___ Material supplied

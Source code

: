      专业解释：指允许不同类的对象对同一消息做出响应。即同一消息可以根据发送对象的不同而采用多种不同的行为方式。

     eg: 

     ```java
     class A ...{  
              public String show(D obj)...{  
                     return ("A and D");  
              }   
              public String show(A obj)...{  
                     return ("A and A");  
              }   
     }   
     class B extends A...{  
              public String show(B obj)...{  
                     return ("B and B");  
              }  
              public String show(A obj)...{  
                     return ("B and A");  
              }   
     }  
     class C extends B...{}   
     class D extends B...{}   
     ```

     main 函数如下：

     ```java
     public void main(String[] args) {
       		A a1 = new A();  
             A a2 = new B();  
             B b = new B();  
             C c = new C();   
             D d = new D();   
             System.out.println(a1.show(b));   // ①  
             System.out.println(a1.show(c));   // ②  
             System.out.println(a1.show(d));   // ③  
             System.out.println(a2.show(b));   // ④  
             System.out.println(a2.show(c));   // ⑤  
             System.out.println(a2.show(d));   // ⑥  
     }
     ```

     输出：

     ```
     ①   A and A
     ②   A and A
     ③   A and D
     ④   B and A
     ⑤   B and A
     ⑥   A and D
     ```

______

▶ [Exercise requirements]: Go through the data and return each line where the word "println" appears.

▶ [Written solution]:
             System.out.println(a1.show(b));   // ①  
             System.out.println(a1.show(c));   // ②  
             System.out.println(a1.show(d));   // ③  
             System.out.println(a2.show(b));   // ④  
             System.out.println(a2.show(c));   // ⑤  
             System.out.println(a2.show(d));   // ⑥  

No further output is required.